If they can't rule out spontaneous combustion of bat shit, and at the same time want to pretend that the cave was never much of a bat cave [*clears throat* tell me again, what were they mining?], these alleged scientists have no authority, as far as I'm concerned. And, if they can't demonstrate that the fire was controlled, and they can't rule out natural processes for the observations they acquired at Wonderwerk, Polly Wiessner has no basis on which to muse about the inner workings of the cognitive processes of a bipedal ape about which we know less than nothing.

So, think what you want. But at a certain restaurant at the end of the universe, when the data are all, finally, in, there I'll be, swimming in the biggest Pan-galactic gargle blaster that ever existed, paid for by the oops!es and the whoops!es of the ones who got it wrong, and the legions of their credulous megaphones.

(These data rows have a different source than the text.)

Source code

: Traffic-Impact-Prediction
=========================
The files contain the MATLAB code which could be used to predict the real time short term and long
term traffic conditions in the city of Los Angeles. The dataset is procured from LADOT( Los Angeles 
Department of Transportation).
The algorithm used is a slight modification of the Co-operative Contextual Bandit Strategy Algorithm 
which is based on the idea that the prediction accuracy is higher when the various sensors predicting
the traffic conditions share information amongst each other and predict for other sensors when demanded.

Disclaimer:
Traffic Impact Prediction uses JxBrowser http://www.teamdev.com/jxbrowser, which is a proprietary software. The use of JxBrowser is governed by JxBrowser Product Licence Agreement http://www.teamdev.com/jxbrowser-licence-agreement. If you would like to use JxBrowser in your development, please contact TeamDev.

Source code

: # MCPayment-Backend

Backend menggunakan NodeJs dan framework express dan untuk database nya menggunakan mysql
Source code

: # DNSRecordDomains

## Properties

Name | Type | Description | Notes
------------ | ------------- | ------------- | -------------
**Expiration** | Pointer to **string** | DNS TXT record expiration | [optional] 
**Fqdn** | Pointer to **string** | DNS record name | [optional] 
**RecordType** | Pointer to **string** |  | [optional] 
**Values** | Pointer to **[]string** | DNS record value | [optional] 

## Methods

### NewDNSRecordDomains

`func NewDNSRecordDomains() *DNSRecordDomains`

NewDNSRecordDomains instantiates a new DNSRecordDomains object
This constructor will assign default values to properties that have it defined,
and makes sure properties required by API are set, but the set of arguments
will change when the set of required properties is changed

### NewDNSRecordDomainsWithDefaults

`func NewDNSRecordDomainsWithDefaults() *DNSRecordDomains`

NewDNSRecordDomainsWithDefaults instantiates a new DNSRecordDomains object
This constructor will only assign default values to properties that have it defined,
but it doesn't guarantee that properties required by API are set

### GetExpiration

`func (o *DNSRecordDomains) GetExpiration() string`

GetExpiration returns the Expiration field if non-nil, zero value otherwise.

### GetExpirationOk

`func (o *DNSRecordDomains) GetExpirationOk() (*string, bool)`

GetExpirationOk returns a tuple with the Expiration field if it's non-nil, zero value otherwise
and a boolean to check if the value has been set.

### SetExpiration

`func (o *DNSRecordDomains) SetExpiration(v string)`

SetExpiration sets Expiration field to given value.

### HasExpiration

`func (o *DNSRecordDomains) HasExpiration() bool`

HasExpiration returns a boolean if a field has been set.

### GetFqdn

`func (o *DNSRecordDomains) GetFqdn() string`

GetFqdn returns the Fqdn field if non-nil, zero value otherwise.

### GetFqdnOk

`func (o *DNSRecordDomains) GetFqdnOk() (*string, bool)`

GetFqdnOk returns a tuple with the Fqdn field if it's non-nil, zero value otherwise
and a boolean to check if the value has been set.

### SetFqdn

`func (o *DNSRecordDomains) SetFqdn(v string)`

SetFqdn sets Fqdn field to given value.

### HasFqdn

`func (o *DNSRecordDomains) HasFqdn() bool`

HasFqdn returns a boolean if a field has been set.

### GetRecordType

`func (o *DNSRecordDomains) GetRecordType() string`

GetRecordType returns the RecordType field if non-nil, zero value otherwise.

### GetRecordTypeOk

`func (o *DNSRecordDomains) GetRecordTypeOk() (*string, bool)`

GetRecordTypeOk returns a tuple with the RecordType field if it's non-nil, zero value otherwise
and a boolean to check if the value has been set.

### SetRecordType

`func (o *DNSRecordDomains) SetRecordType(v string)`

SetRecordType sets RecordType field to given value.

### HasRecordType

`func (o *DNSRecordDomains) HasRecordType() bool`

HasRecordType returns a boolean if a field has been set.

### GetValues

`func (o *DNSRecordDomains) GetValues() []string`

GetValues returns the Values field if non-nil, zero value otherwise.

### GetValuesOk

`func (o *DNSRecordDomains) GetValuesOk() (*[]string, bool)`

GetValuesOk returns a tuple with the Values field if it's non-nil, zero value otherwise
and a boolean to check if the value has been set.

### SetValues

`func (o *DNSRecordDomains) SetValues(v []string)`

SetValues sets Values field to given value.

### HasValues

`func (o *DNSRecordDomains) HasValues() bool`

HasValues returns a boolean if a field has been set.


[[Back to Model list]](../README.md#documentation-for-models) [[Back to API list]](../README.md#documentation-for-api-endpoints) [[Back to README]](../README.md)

* I'm a graduate of the Universitas Californiensis, the Latin motto of which is a quote from the Latin Vulgate Bible: Fiat Lux, the first words written down relating the will of the Abrahamic deity, whose name I shall not write here, out of respect for hundreds of millions of Jews. In the English vernacular of the Authorized Version of the Holy Bible—the King James Version—it means "Let there be light."
I'm not a Holy Man. I'm not a devout man. I'm devoted to just one belief when it comes the world's cosmologies—I believe there are no gods.
I am, nevertheless, an anthropologist, and I like a good story as much as the next reflexive post-modern student of humanity. Apparently I'm not alone. Although, to me, a good story doesn't necessarily mean good science. But I digress.